OB-CAS Persistency App v2

About

The Persistency Application v2 extends the persister v1 capabilities by introducing metric ingestion and alarm lifecycle management based on metric evaluation. This version focuses on consuming real-time metric data and alarm events from Kafka and persisting them into appropriate backend data stores for monitoring and analysis.

System Overview

Persister v2 follows an event-driven architecture, where metric data and alarm events are consumed asynchronously from Kafka topics and processed independently. The application ensures reliable persistence, real-time alarm handling, and proper alarm state transitions.

The Persistency Application v2 uses an event-driven architecture to persist metrics and manage alarm lifecycles.

Network elements or streamers publish metric data to Kafka metric topics. A metric processor evaluates these metrics and publishes alarm and clear events to Kafka alarm topics. Kafka acts as a reliable, scalable messaging backbone.

Persister v2 consumes metrics and alarms independently. Metrics are validated and stored as time-series data in OpenTSDB. Alarm events indicating abnormal conditions are stored in OpenSearch active_alarms index. When the condition clears, the alarm is removed from active_alarms and persisted in the history_alarms index.

This design ensures real-time ingestion, clear alarm lifecycle management, scalability, and efficient monitoring and historical analysis. Metric Persistence

The Persister v2 subscribes to metric data topics in Kafka. Each incoming metric event contains time-series data reported by network elements. Metrics are consumed from Kafka, validated, and normalized before being persisted into OpenTSDB as time-series data. OpenTSDB acts as the primary backend for metric storage and historical analysis, enabling efficient querying, aggregation, and visualization of network metrics over time.

Alarm Processing and Persistence

Persister v2 subscribes to alarm events published to Kafka. These alarms are generated by upstream components based on metric evaluation or threshold violations.
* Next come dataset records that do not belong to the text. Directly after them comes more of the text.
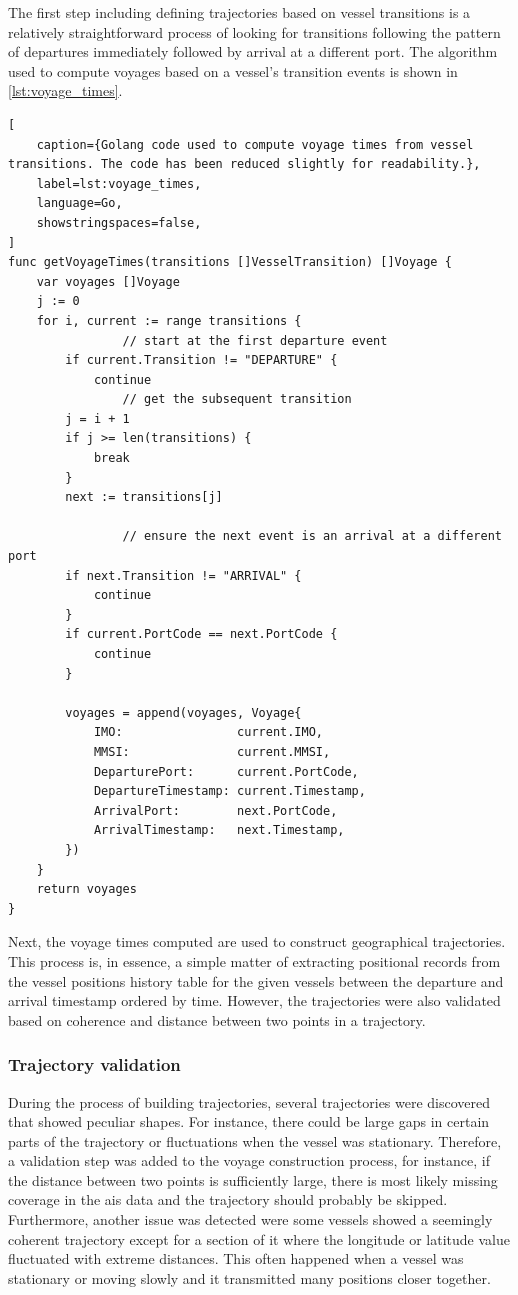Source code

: The first step including defining trajectories based on vessel transitions is a relatively straightforward process of looking for transitions following the pattern of departures immediately followed by arrival at a different port. The algorithm used to compute voyages based on a vessel's transition events is shown in \cref{lst:voyage_times}.

\begin{lstlisting}[
    caption={Golang code used to compute voyage times from vessel transitions. The code has been reduced slightly for readability.},
    label=lst:voyage_times,
    language=Go,
    showstringspaces=false,
]
func getVoyageTimes(transitions []VesselTransition) []Voyage {
	var voyages []Voyage
	j := 0
	for i, current := range transitions {
                // start at the first departure event
		if current.Transition != "DEPARTURE" {
			continue
                // get the subsequent transition
		j = i + 1
		if j >= len(transitions) {
			break
		}
		next := transitions[j]

                // ensure the next event is an arrival at a different port
		if next.Transition != "ARRIVAL" {
			continue
		}
		if current.PortCode == next.PortCode {
			continue
		}

		voyages = append(voyages, Voyage{
			IMO:                current.IMO,
			MMSI:               current.MMSI,
			DeparturePort:      current.PortCode,
			DepartureTimestamp: current.Timestamp,
			ArrivalPort:        next.PortCode,
			ArrivalTimestamp:   next.Timestamp,
		})
	}
	return voyages
}
\end{lstlisting}

Next, the voyage times computed are used to construct geographical trajectories. This process is, in essence, a simple matter of extracting positional records from the vessel positions history table for the given vessels between the departure and arrival timestamp ordered by time. However, the trajectories were also validated based on coherence and distance between two points in a trajectory.

\subsubsection{Trajectory validation}

During the process of building trajectories, several trajectories were discovered that showed peculiar shapes. For instance, there could be large gaps in certain parts of the trajectory or fluctuations when the vessel was stationary. Therefore, a validation step was added to the voyage construction process, for instance, if the distance between two points is sufficiently large, there is most likely missing coverage in the \acrshort{ais} data and the trajectory should probably be skipped. Furthermore, another issue was detected were some vessels showed a seemingly coherent trajectory except for a section of it where the longitude or latitude value fluctuated with extreme distances. This often happened when a vessel was stationary or moving slowly and it transmitted many positions closer together.

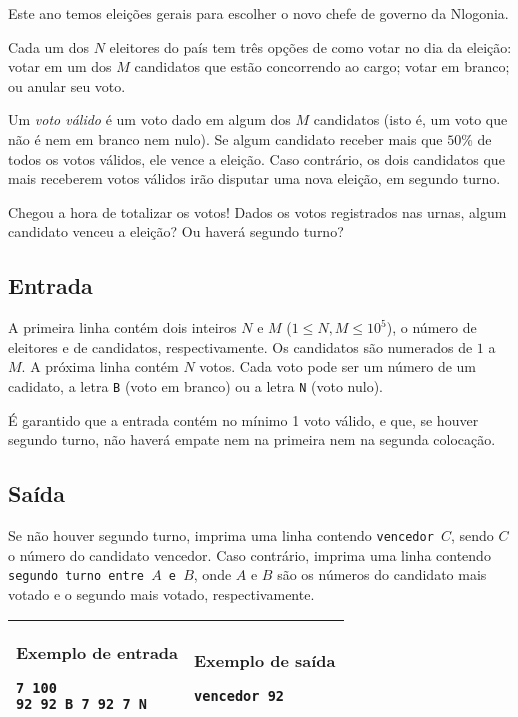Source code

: Este ano temos eleições gerais para escolher o novo chefe de governo da Nlogonia.

Cada um dos $N$ eleitores do país tem três opções de como
votar no dia da eleição: votar em um dos $M$
candidatos que estão concorrendo ao cargo; votar em branco; ou anular seu
voto.

Um \textit{voto válido} é um voto dado em algum dos $M$ candidatos (isto é, um voto
que não é nem em branco nem nulo). Se algum candidato receber mais que $50\%$
de todos os votos válidos, ele vence a eleição. Caso contrário,
os dois candidatos que mais receberem votos válidos irão disputar uma nova
eleição, em segundo turno.

Chegou a hora de totalizar os votos! Dados os votos registrados nas urnas, algum
candidato venceu a eleição? Ou haverá segundo turno?

\subsection*{Entrada}

A primeira linha contém dois inteiros $N$ e $M$
($1 \leq N, M \leq 10^5$), o número de eleitores e de candidatos,
respectivamente. Os candidatos são numerados de $1$ a $M$.
A próxima linha contém $N$ votos. Cada voto pode ser um número de um cadidato, a
letra \verb|B| (voto em branco) ou a letra \verb|N| (voto nulo).

É garantido que a entrada contém no mínimo 1 voto válido, e que, se houver
segundo turno, não haverá empate nem na primeira nem na segunda colocação.

\subsection*{Saída}

Se não houver segundo turno, imprima uma linha contendo
\verb|vencedor |$C$, sendo $C$ o número do candidato vencedor. Caso contrário,
    imprima uma linha contendo \verb|segundo turno entre |$A$\verb| e |$B$, onde
    $A$ e $B$ são os números do candidato mais votado e o segundo mais votado,
    respectivamente.


\begin{table}[!h]
\centering
\begin{tabular}{|l|l|}
\hline
\begin{minipage}[t]{3in}
\textbf{Exemplo de entrada}
\begin{verbatim}
7 100
92 92 B 7 92 7 N
\end{verbatim}
\vspace{1mm}
\end{minipage}
&
\begin{minipage}[t]{3in}
\textbf{Exemplo de saída}
\begin{verbatim}
vencedor 92
\end{verbatim}
\vspace{1mm}
\end{minipage} \\
\hline
\end{tabular}
\end{table}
When an alarm event indicating an abnormal or undesired condition is received, the alarm is persisted in the active_alarms index in OpenSearch. These alarms represent ongoing issues that require attention.

When subsequent metric data indicates that the condition has returned to normal, a corresponding alarm-clear event is consumed from Kafka. The alarm is removed from the active_alarms index and persisted in the history_alarms index in OpenSearch. This ensures a clear separation between currently active alarms and historical alarm records.

Alarm Lifecycle Summary

Metric anomaly detected results in an alarm being generated and published to Kafka. The Persister V2 consumes the alarm event and stores it in the active_alarms index. Once the metric returns to a normal state, the alarm is cleared and moved to the history_alarms index.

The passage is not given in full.